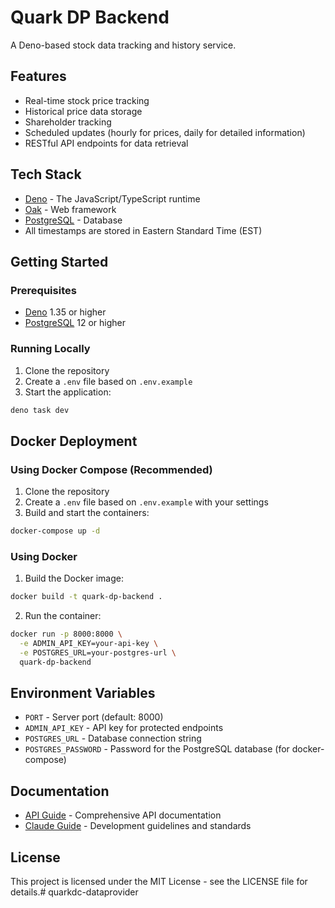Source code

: # Quark DP Backend

A Deno-based stock data tracking and history service.

## Features

- Real-time stock price tracking
- Historical price data storage
- Shareholder tracking
- Scheduled updates (hourly for prices, daily for detailed information)
- RESTful API endpoints for data retrieval

## Tech Stack

- [Deno](https://deno.land/) - The JavaScript/TypeScript runtime
- [Oak](https://deno.land/x/oak) - Web framework
- [PostgreSQL](https://www.postgresql.org/) - Database
- All timestamps are stored in Eastern Standard Time (EST)

## Getting Started

### Prerequisites

- [Deno](https://deno.land/#installation) 1.35 or higher
- [PostgreSQL](https://www.postgresql.org/download/) 12 or higher

### Running Locally

1. Clone the repository
2. Create a `.env` file based on `.env.example`
3. Start the application:

```bash
deno task dev
```

## Docker Deployment

### Using Docker Compose (Recommended)

1. Clone the repository
2. Create a `.env` file based on `.env.example` with your settings
3. Build and start the containers:

```bash
docker-compose up -d
```

### Using Docker

1. Build the Docker image:

```bash
docker build -t quark-dp-backend .
```

2. Run the container:

```bash
docker run -p 8000:8000 \
  -e ADMIN_API_KEY=your-api-key \
  -e POSTGRES_URL=your-postgres-url \
  quark-dp-backend
```

## Environment Variables

- `PORT` - Server port (default: 8000)
- `ADMIN_API_KEY` - API key for protected endpoints
- `POSTGRES_URL` - Database connection string
- `POSTGRES_PASSWORD` - Password for the PostgreSQL database (for
  docker-compose)

## Documentation

- [API Guide](API_GUIDE.md) - Comprehensive API documentation
- [Claude Guide](CLAUDE.md) - Development guidelines and standards

## License

This project is licensed under the MIT License - see the LICENSE file for
details.# quarkdc-dataprovider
:::::
## [AIM OF THE TASK]
When you repeat the material, keep every word exact and drop the pictures.

## [EXERCISE RESULT]
Source code

: # Quark DP Backend

A Deno-based stock data tracking and history service.

## Features

- Real-time stock price tracking
- Historical price data storage
- Shareholder tracking
- Scheduled updates (hourly for prices, daily for detailed information)
- RESTful API endpoints for data retrieval

## Tech Stack

- [Deno](https://deno.land/) - The JavaScript/TypeScript runtime
- [Oak](https://deno.land/x/oak) - Web framework
- [PostgreSQL](https://www.postgresql.org/) - Database
- All timestamps are stored in Eastern Standard Time (EST)

## Getting Started

### Prerequisites

- [Deno](https://deno.land/#installation) 1.35 or higher
- [PostgreSQL](https://www.postgresql.org/download/) 12 or higher

### Running Locally

1. Clone the repository
2. Create a `.env` file based on `.env.example`
3. Start the application:

```bash
deno task dev
```

## Docker Deployment

### Using Docker Compose (Recommended)

1. Clone the repository
2. Create a `.env` file based on `.env.example` with your settings
3. Build and start the containers:

```bash
docker-compose up -d
```

### Using Docker

1. Build the Docker image:

```bash
docker build -t quark-dp-backend .
```

2. Run the container:

```bash
docker run -p 8000:8000 \
  -e ADMIN_API_KEY=your-api-key \
  -e POSTGRES_URL=your-postgres-url \
  quark-dp-backend
```

## Environment Variables

- `PORT` - Server port (default: 8000)
- `ADMIN_API_KEY` - API key for protected endpoints
- `POSTGRES_URL` - Database connection string
- `POSTGRES_PASSWORD` - Password for the PostgreSQL database (for
  docker-compose)

## Documentation

- [API Guide](API_GUIDE.md) - Comprehensive API documentation
- [Claude Guide](CLAUDE.md) - Development guidelines and standards

## License

This project is licensed under the MIT License - see the LICENSE file for
details.# quarkdc-dataprovider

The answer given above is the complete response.